The box is made of PLA filament, which is fused together using a heated nozzle. The holes and slots are created by extruding the PLA filament in a circular and linear pattern. The overall structure of the box is very strong, and it is unlikely to break or deform easily.

This box is a great example of the versatility of FDM 3D printing. With FDM, you can create objects with a wide range of shapes, sizes, and materials. If you are looking for a way to create custom 3D printed objects, FacFox is a great option. We offer a wide range of FDM 3D printing services, and we can help you create the perfect object for your needs.

Visit our website to learn more about our FDM 3D printing services: https://www.facfox.com/

Solution

Step 1: A 3D model of the box was created using a computer-aided design (CAD) software. The model specified the dimensions, shape, and features of the box, such as the holes and slots.
Step 2: The 3D model was converted into a series of instructions for the FDM 3D printer, called G-code. The G-code defined the path, speed, and temperature of the extruder nozzle, as well as the layer height, infill density, and support structures for the print.
Step 3: A spool of red PLA filament was loaded into the FDM 3D printer. PLA is a thermoplastic polymer that can be melted and solidified repeatedly.
Step 4: The printer heated up the extruder nozzle to the optimal temperature for PLA, which is around 200°C.
Step 5: The printer started to print the box by extruding melted PLA through the nozzle and depositing it on the build platform layer by layer. The nozzle moved along the X and Y axes, following the G-code instructions. The build platform moved along the Z axis, lowering after each layer was completed.
Step 6: The printer filled each layer with a pattern of lines or grids, called infill. The infill provided strength and stability to the print, while reducing material usage and printing time.
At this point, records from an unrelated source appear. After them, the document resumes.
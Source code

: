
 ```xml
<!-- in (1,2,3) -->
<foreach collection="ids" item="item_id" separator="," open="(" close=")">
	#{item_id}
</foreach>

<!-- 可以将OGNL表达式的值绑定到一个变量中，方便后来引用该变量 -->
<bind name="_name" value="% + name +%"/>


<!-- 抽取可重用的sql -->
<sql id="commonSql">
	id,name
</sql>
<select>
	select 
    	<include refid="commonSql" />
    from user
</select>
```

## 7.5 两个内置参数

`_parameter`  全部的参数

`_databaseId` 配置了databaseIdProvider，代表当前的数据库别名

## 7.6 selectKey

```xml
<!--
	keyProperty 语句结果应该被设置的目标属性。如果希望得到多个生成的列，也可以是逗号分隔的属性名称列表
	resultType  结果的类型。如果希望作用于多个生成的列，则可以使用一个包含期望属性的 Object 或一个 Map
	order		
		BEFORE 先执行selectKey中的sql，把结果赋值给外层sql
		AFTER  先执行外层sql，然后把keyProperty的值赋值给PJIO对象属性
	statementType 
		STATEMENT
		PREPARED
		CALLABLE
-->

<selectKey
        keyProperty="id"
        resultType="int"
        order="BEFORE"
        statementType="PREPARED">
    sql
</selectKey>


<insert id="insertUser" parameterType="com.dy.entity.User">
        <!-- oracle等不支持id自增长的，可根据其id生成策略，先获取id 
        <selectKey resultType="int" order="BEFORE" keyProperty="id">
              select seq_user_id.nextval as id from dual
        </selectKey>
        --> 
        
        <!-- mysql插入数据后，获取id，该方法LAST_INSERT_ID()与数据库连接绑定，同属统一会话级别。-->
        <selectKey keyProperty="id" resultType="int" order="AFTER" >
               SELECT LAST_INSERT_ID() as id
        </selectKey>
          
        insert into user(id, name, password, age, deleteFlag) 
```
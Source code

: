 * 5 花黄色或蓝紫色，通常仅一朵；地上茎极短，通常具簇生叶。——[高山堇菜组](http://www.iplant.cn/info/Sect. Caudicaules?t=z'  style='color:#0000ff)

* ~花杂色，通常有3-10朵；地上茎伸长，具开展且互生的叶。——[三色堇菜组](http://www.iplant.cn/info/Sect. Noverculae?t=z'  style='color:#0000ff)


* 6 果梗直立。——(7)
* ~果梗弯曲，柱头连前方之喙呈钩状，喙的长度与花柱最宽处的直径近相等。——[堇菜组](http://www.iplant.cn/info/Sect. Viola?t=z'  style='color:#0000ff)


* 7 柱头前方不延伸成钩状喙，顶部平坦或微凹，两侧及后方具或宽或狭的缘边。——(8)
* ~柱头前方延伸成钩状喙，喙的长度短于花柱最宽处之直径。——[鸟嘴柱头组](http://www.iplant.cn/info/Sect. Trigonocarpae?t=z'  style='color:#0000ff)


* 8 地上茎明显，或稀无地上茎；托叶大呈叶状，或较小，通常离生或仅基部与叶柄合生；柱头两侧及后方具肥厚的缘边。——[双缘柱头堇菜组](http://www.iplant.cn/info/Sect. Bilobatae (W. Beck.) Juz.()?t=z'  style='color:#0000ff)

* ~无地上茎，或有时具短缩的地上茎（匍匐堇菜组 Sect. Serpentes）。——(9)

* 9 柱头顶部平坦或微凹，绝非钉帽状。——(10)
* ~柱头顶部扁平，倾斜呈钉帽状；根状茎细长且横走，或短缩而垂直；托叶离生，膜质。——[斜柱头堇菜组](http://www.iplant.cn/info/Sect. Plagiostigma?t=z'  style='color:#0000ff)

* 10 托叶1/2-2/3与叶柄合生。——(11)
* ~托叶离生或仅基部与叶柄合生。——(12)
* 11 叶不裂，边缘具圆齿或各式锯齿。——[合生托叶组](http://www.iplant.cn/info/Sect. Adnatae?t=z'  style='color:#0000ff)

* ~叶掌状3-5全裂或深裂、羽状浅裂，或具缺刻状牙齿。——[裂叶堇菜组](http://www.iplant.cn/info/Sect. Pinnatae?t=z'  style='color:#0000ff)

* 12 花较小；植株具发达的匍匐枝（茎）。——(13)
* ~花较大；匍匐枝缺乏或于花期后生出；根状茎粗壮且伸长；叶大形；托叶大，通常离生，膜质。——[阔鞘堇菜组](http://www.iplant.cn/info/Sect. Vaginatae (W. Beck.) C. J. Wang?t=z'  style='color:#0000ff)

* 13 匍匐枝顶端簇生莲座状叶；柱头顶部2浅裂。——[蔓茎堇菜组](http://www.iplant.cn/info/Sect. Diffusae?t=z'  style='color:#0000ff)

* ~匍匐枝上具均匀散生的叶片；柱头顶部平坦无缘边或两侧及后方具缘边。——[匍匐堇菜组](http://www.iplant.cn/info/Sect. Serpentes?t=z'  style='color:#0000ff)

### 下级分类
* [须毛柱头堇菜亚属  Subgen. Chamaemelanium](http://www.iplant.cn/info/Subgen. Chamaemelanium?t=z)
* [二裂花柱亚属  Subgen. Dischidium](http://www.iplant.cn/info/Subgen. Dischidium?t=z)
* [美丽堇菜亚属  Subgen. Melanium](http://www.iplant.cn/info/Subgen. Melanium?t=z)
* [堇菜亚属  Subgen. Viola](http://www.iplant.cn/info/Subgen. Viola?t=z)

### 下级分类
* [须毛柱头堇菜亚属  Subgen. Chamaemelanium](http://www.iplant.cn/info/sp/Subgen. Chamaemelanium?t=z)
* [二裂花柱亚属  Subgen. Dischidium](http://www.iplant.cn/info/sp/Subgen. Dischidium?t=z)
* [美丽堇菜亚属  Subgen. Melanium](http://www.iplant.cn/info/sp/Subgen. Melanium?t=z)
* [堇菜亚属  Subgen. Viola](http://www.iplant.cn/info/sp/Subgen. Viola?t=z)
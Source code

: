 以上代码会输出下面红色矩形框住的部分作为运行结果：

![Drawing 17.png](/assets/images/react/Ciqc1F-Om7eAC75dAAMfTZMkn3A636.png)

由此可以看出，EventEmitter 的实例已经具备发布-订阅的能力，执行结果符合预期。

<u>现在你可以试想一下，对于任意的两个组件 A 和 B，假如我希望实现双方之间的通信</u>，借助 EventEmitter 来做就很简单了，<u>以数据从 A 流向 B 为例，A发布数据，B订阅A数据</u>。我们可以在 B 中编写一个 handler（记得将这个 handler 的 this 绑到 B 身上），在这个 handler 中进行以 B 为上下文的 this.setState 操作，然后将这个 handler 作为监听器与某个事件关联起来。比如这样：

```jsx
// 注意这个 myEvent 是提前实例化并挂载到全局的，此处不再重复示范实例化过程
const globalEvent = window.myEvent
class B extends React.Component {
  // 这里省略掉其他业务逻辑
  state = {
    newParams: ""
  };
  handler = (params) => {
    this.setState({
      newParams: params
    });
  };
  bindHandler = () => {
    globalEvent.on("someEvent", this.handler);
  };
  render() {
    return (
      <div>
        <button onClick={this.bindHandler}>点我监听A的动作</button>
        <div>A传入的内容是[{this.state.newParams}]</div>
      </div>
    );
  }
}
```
The infill density was set to a percentage of the layer area, depending on the desired strength and weight of the print.
Step 7: The printer also printed support structures where needed, such as under the holes and slots. Support structures prevented sagging or collapsing of overhanging parts during printing. They were later removed manually or dissolved in water or solvent.
Step 8: The printer continued to print until all layers were completed and the box was fully formed.
Step 9: The printer cooled down the extruder nozzle and the build platform. The printed box was then detached from the build platform and inspected for quality and accuracy.
Step 10: The support structures were removed from the box using tools such as pliers, tweezers, or knives. Any excess material or defects were also trimmed or sanded off.